Я сижу на кухне с полуобвалившейся штукатуркой на потолке и стараюсь не шуметь, потому что невыспавшейся человек с набором гадальных карт, томиком сартра и опустошенной (им самим) бутылкой коньяка - это, по-моему, должно внушать некоторую осторожность.
Блаженны те утра, когда не стыдно.
Мне удалось поспать так мало, что я буду писать как Розанов.

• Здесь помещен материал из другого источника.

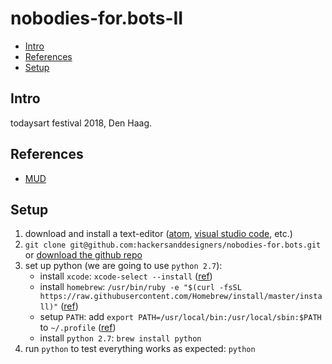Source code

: nobodies-for.bots-II
====================

- [Intro](#intro)
- [References](#references)
- [Setup](#setup)

## Intro

todaysart festival 2018, Den Haag.

## References

- [MUD](https://www.are.na/andre-fincato/mud)

## Setup

1. download and install a text-editor ([atom](https://atom.io), [visual studio code](https://code.visualstudio.com), etc.)
2. `git clone git@github.com:hackersanddesigners/nobodies-for.bots.git` or [download the github repo](https://github.com/hackersanddesigners/nobodies-for.bots/archive/master.zip)
3. set up python (we are going to use `python 2.7`):
	- install `xcode`: `xcode-select --install` ([ref](http://osxdaily.com/2014/02/12/install-command-line-tools-mac-os-x/))
	- install `homebrew`: `/usr/bin/ruby -e "$(curl -fsSL https://raw.githubusercontent.com/Homebrew/install/master/install)"` ([ref](https://brew.sh/))
	- setup `PATH`: add `export PATH=/usr/local/bin:/usr/local/sbin:$PATH` to `~/.profile` ([ref](http://docs.python-guide.org/en/latest/starting/install/osx/))
	- install `python 2.7`: `brew install python`
4. run `python` to test everything works as expected: `python`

Чего уж там! Я буду писать, как Розанов, ясное ведь дело, что такой религиозной порнофилософии не было до него - и после него - уже до меня. А мне предоставлены все возможности стать гением на этом поприще, потому что в следующие сутки я посплю еще меньше. Я пишу о сне, гении (богородица дева, Ницше прогони), потому что обо всем остальном писать нечего и незачем - вот ведь незадача, а так хотелось вытянуть из этой ночи что-нибудь в духе Ахматовой. Но господи, если уж даже Ахматова бесполезна, какое тогда значение будет иметь и вся эта холодная квартира, и странные диалоги, на которые ушла вся ночь, и моя припухшая губа, и одно одеяло, под которым было удобно спать вдвоем - короче говоря, все то, о чем больше двоих знать не положено? Теперь мне нужно придумать такие слова, которые сразу ложились бы в мою внутреннюю музыку и объясняли постороннему, как все на самом деле, и, главным образом, подобрать название той нежности, которой слишком много для человечности, но мало для Бога.